Incremental Cost" in decision making, which has been calculated by taking the difference between the tax shield of the new equipment's annual depreciation and the lost tax shield of old equipment's depreciation. (New alternative cost saving - Old alternative lost savings)
Please review question No.7 CSO: 2E1b LOS: 2E1b (Page 334) in the exam support package 2020 for the same concept.
Wish you best of luck, success, safe & healthy condition
Kind regards
------------------------------
Samer Ahmad, FMVA, SCA
Kuwait
------------------------------
Original Message:
Sent: 06-09-2020 04:23 PM
From: TRESSA JOHN
Subject: (Topic: Capital Budgeting Process)
Hi,
Reference to the question below. Why is the depreciation of the sold asset being considered and adjusted to arrive at the after tax cash flow?
Please respond and assist.
Tressa
Question ID: ICMA 1603.P2.069 (Topic: Capital Budgeting Process)

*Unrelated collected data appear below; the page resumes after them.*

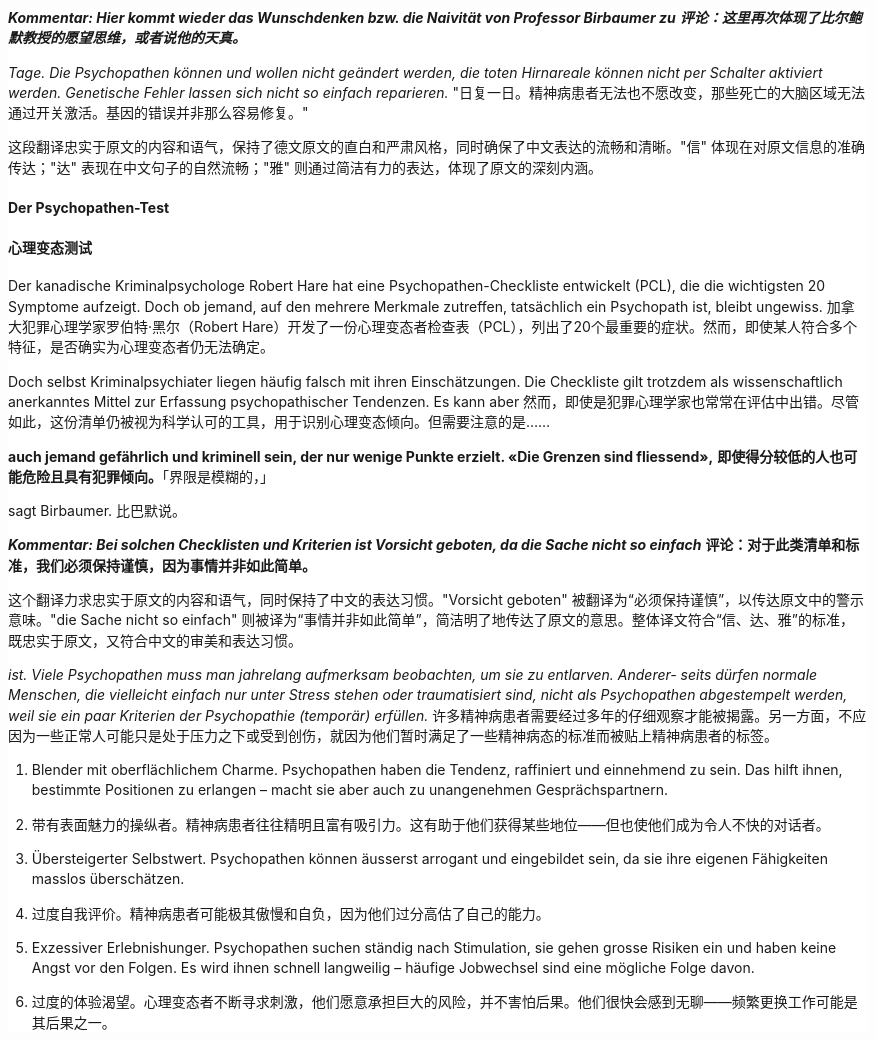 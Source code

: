 **_Kommentar: Hier kommt wieder das Wunschdenken bzw. die Naivität von Professor Birbaumer zu_**
**_评论：这里再次体现了比尔鲍默教授的愿望思维，或者说他的天真。_**

_Tage. Die Psychopathen können und wollen nicht geändert werden, die toten Hirnareale können nicht_ _per Schalter aktiviert werden. Genetische Fehler lassen sich nicht so einfach reparieren._
"日复一日。精神病患者无法也不愿改变，那些死亡的大脑区域无法通过开关激活。基因的错误并非那么容易修复。"

这段翻译忠实于原文的内容和语气，保持了德文原文的直白和严肃风格，同时确保了中文表达的流畅和清晰。"信" 体现在对原文信息的准确传达；"达" 表现在中文句子的自然流畅；"雅" 则通过简洁有力的表达，体现了原文的深刻内涵。

#### Der Psychopathen-Test
#### 心理变态测试

Der kanadische Kriminalpsychologe Robert Hare hat eine Psychopathen-Checkliste entwickelt (PCL), die die wichtigsten 20 Symptome aufzeigt. Doch ob jemand, auf den mehrere Merkmale zutreffen, tatsächlich ein Psychopath ist, bleibt ungewiss.
加拿大犯罪心理学家罗伯特·黑尔（Robert Hare）开发了一份心理变态者检查表（PCL），列出了20个最重要的症状。然而，即使某人符合多个特征，是否确实为心理变态者仍无法确定。

Doch selbst Kriminalpsychiater liegen häufig falsch mit ihren Einschätzungen. Die Checkliste gilt trotzdem als wissenschaftlich anerkanntes Mittel zur Erfassung psychopathischer Tendenzen. Es kann aber
然而，即使是犯罪心理学家也常常在评估中出错。尽管如此，这份清单仍被视为科学认可的工具，用于识别心理变态倾向。但需要注意的是……

**auch jemand gefährlich und kriminell sein, der nur wenige Punkte erzielt. «Die Grenzen sind fliessend»,**
**即使得分较低的人也可能危险且具有犯罪倾向。**「界限是模糊的，」

sagt Birbaumer.
比巴默说。

**_Kommentar: Bei solchen Checklisten und Kriterien ist Vorsicht geboten, da die Sache nicht so einfach_**
**评论：对于此类清单和标准，我们必须保持谨慎，因为事情并非如此简单。**

这个翻译力求忠实于原文的内容和语气，同时保持了中文的表达习惯。"Vorsicht geboten" 被翻译为“必须保持谨慎”，以传达原文中的警示意味。"die Sache nicht so einfach" 则被译为“事情并非如此简单”，简洁明了地传达了原文的意思。整体译文符合“信、达、雅”的标准，既忠实于原文，又符合中文的审美和表达习惯。

_ist. Viele Psychopathen muss man jahrelang aufmerksam beobachten, um sie zu entlarven. Anderer-_ _seits dürfen normale Menschen, die vielleicht einfach nur unter Stress stehen oder traumatisiert sind,_ _nicht als Psychopathen abgestempelt werden, weil sie ein paar Kriterien der Psychopathie (temporär)_ _erfüllen._
许多精神病患者需要经过多年的仔细观察才能被揭露。另一方面，不应因为一些正常人可能只是处于压力之下或受到创伤，就因为他们暂时满足了一些精神病态的标准而被贴上精神病患者的标签。

1. Blender mit oberflächlichem Charme. Psychopathen haben die Tendenz, raffiniert und einnehmend zu sein. Das hilft ihnen, bestimmte Positionen zu erlangen – macht sie aber auch zu unangenehmen Gesprächspartnern.
1. 带有表面魅力的操纵者。精神病患者往往精明且富有吸引力。这有助于他们获得某些地位——但也使他们成为令人不快的对话者。

2. Übersteigerter Selbstwert. Psychopathen können äusserst arrogant und eingebildet sein, da sie ihre eigenen Fähigkeiten masslos überschätzen.
2. 过度自我评价。精神病患者可能极其傲慢和自负，因为他们过分高估了自己的能力。

3. Exzessiver Erlebnishunger. Psychopathen suchen ständig nach Stimulation, sie gehen grosse Risiken ein und haben keine Angst vor den Folgen. Es wird ihnen schnell langweilig – häufige Jobwechsel sind eine mögliche Folge davon.
3. 过度的体验渴望。心理变态者不断寻求刺激，他们愿意承担巨大的风险，并不害怕后果。他们很快会感到无聊——频繁更换工作可能是其后果之一。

A company installed new equipment with a four-year useful life and no salvage value. The new equipment cost $600,000 and will generate pretax cash savings of $150,000 annually. Old equipment with a book value of $50,000 and a remaining life of two years was sold for $20,000 when the new equipment was purchased. The company uses straight-line depreciation and its effective income tax rate is 40%. The second year's relevant after-tax cash flow is
- A. $150,000.
- B. $110,000.
- C. $140,000.correct
- D. $90,000.
Correct Answer Explanation for C:
The second year's relevant after-tax cash flow is the after-tax operating cash savings plus the depreciation tax shield.
The annual after-tax operating cash savings is $150,000 × (1 − 0.40), which equals $90,000.
The depreciation tax shield for the second year is 40% of the difference between what the depreciation would have been on the old equipment, had it been kept, and the depreciation on the new equipment. The depreciation on the old equipment, had it been kept, would have been $50,000 ÷ 2 remaining years of life, or $25,000. The depreciation on the new equipment is $600,000 ÷ 4, or $150,000. The difference, or the incremental depreciation expense, is $125,000. The depreciation tax shield is 40% of $125,000, or $50,000.
The second year's relevant after-tax cash flow is $90,000 + $50,000 = $140,000.